I want to, again, take a moment to brag on the marvels of modern medicine—only God provides miracles, but modern medicine is chocked full of marvels—and, in particular, my personal, local health care system. I hear people complaining about their insurance providers, their doctors, and the level of treatment they receive all the time and maybe I’m just ignorant and don’t know what I should expect, but my team at Kaiser Permanente has been absolutely marvelous. From my hometown doctor here in Kona, who has been on top of this whole thing from the get-go, to the surgical team in Honolulu, who call regularly to check on me, keep me informed, and monitor my progress—they’ve all been just top-notch.

I especially enjoyed the rather “blue-collar” working man’s, nitty-gritty, down to business kind of environment that I encountered at Moanalua Medical Center in Honolulu. The fact that they were remodeling half the building, so I was always walking through construction zones, just added to that whole effect. The sound of clanking tools, nail guns, drills, and skill saws, and the sight of passing workers in hardhats, right alongside medical personnel in their scrubs, sort of calmed my nerves; I liked it! It made me feel sort of like an old 1957 jalopy just going in for little more body work – ha!

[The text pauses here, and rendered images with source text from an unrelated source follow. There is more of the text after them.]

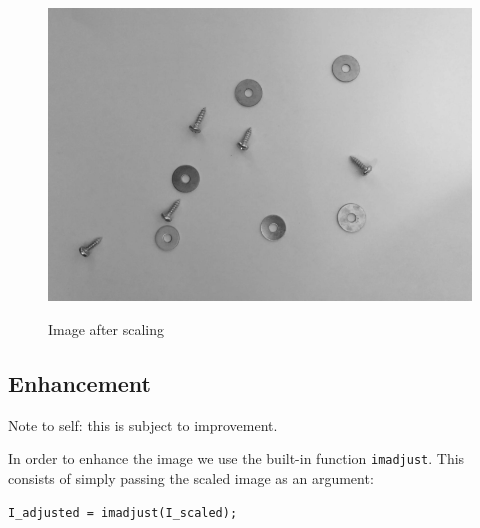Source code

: \documentclass{article}
\begin{document}
\begin{figure}[hbt!]
\begin{center}
\begin{minipage}{0.4\textwidth}
	\caption{Image after scaling}
	\includegraphics[width=\textwidth]{scaled}
	\label{fig:scaled}
\end{minipage}
\end{center}
\end{figure}

\subsection{Enhancement}
Note to self: this is subject to improvement.

In order to enhance the image we use the built-in function 
\texttt{imadjust}. This consists of simply passing the scaled image
as an argument:

\begin{verbatim}
I_adjusted = imadjust(I_scaled);
\end{verbatim}
\end{document}
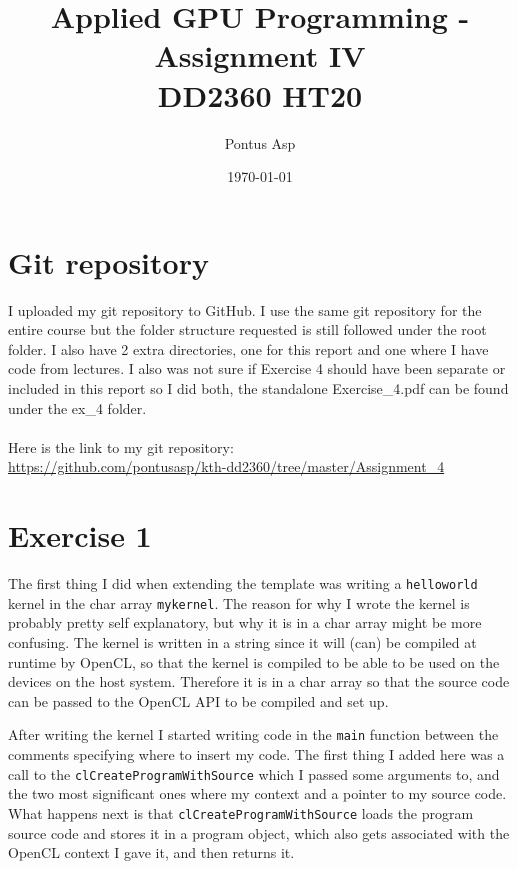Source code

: \documentclass[a4paper, 12pt]{article}
\def\code#1{\texttt{#1}}
\begin{document}
\title{\vspace{4.0cm}Applied GPU Programming - Assignment IV\\
\large DD2360 HT20}
\author{Pontus Asp}
\date{\today}
\maketitle
\thispagestyle{empty}
\newpage

\clearpage
{}

\section{Git repository}
I uploaded my git repository to GitHub. I use the same git repository for the entire course but the folder structure requested is still followed under the root folder. I also have 2 extra directories, one for this report and one where I have code from lectures. I also was not sure if Exercise 4 should have been separate or included in this report so I did both, the standalone Exercise\_4.pdf can be found under the ex\_4 folder.
\\\\
Here is the link to my git repository:\\
\url{https://github.com/pontusasp/kth-dd2360/tree/master/Assignment_4}

\section{Exercise 1}
The first thing I did when extending the template was writing a \code{helloworld} kernel in the char array \code{mykernel}. The reason for why I wrote the kernel is probably pretty self explanatory, but why it is in a char array might be more confusing. The kernel is written in a string since it will (can) be compiled at runtime by OpenCL, so that the kernel is compiled to be able to be used on the devices on the host system. Therefore it is in a char array so that the source code can be passed to the OpenCL API to be compiled and set up.

After writing the kernel I started writing code in the \code{main} function between the comments specifying where to insert my code. The first thing I added here was a call to the \code{clCreateProgramWithSource} which I passed some arguments to, and the two most significant ones where my context and a pointer to my source code. What happens next is that \code{clCreateProgramWithSource} loads the program source code and stores it in a program object, which also gets associated with the OpenCL context I gave it, and then returns it.
\end{document}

But the main thing I’m pondering this evening—and I hope you don’t imagine me in some kind of a morbid stupor for sharing this—is how incredibly close to the whole death experience it must be to undergo anesthesia. I mean, think about it: one moment you’re lying on the bed, feeling kind of woozy, the next moment you’re out like a light, and the next you’re waking up already—like no time at all has gone by. Is this what it’s like to die? There was nothing particularly painful about the experience itself, nothing particularly frightening; even though we are all well aware of the fact that, sometimes, people don’t wake up. But, like getting on an airplane, we don’t worry about that, much; we just expect it to get us where we need to be—to go to sleep and then wake up all fixed. And we do, usually.

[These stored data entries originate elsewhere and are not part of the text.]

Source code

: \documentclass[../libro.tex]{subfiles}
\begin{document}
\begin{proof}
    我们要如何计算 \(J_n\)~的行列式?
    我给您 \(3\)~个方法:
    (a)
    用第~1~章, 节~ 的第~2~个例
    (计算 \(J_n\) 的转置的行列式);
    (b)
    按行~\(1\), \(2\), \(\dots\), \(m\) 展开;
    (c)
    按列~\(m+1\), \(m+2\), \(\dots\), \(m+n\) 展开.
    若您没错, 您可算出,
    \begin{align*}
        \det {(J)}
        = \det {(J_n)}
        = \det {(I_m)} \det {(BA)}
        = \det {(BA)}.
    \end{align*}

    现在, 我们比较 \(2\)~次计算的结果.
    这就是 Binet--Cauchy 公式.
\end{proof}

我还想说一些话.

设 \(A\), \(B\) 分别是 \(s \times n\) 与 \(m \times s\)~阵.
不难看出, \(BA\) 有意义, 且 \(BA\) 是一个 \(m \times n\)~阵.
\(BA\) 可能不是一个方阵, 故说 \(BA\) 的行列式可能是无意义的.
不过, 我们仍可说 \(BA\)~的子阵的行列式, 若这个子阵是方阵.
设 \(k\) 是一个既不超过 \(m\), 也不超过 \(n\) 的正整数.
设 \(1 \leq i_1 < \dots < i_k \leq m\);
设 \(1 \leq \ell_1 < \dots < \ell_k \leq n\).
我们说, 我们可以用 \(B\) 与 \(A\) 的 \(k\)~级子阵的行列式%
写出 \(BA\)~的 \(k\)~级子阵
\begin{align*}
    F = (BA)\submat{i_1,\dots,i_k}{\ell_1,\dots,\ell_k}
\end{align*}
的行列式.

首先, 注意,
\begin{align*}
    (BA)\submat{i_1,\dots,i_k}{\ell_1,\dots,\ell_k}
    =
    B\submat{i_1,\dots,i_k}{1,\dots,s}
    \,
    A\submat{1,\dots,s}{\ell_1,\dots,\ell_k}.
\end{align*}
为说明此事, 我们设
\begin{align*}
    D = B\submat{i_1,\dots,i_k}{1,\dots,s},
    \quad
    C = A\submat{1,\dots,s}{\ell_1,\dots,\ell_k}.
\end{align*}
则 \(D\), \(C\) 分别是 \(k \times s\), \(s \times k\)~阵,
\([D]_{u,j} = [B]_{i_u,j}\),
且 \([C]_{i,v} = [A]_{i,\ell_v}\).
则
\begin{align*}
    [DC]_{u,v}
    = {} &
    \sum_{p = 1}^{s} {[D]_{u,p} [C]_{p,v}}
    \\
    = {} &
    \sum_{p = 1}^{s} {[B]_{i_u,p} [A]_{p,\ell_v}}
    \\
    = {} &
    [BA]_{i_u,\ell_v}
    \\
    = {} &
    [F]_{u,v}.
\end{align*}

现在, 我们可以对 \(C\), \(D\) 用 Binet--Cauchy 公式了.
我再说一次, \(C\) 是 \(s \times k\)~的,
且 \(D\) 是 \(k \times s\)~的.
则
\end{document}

How far different can the death experience be, I mean, really? Think about it: one moment you’re lying there, feeling kind of woozy, the next moment you’re out like a light, and the next you’re waking up already—only in a whole new realm! For the child of God, there is absolutely nothing to fear. We just expect to wake up right where we need to be—in the arms of Jesus. And we do, by His grace. And, I don’t know about you, but I can’t wait to fall into the arms of my Lord and then turn to see the menagerie of wonderful people who are waiting to greet me in that new realm.